(Records excerpted from a collection)
^^^^^^^^^^^^^^^^

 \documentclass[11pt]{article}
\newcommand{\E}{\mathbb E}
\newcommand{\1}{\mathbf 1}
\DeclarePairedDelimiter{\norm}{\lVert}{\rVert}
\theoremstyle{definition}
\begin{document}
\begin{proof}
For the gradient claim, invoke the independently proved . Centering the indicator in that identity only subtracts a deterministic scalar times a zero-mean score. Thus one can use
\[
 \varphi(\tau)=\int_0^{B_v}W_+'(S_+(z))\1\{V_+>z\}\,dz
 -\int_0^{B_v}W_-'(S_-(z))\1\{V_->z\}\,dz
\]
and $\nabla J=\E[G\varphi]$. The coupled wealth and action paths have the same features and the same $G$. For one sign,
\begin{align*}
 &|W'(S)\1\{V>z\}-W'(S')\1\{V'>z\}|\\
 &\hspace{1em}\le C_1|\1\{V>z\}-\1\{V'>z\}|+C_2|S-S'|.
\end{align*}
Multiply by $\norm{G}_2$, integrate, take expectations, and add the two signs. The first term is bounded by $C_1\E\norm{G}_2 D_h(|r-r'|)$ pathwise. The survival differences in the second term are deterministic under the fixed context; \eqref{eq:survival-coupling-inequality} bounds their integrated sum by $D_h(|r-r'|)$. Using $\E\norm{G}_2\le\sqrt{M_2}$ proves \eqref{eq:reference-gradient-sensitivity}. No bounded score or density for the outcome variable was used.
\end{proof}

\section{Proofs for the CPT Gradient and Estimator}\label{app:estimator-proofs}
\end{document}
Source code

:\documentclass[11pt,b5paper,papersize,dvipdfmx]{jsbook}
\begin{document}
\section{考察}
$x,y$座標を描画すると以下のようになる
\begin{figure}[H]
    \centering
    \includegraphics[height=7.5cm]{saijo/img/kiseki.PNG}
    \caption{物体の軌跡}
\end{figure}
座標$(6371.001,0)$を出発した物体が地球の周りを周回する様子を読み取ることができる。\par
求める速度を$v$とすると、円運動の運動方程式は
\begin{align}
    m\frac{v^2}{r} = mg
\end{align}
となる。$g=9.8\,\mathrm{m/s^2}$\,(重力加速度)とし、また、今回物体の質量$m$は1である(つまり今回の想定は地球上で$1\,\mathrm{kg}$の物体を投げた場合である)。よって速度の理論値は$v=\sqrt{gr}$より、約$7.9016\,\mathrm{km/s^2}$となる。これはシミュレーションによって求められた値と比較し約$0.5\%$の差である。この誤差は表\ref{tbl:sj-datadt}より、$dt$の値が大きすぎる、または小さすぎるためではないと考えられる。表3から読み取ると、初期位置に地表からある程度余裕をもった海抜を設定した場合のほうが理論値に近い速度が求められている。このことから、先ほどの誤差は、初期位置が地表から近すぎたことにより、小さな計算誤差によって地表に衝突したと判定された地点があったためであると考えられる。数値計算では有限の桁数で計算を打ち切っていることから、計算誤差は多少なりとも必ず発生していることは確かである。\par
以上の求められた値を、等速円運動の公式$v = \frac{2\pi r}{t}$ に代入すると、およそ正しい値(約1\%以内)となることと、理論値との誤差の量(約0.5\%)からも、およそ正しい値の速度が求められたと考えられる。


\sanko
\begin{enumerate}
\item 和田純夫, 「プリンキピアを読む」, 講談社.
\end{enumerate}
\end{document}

^^^^^^^^^^^^^^^^

The answer must be every line from the records above that contains "align".

\begin{align*}
\end{align*}
\begin{align}
\end{align}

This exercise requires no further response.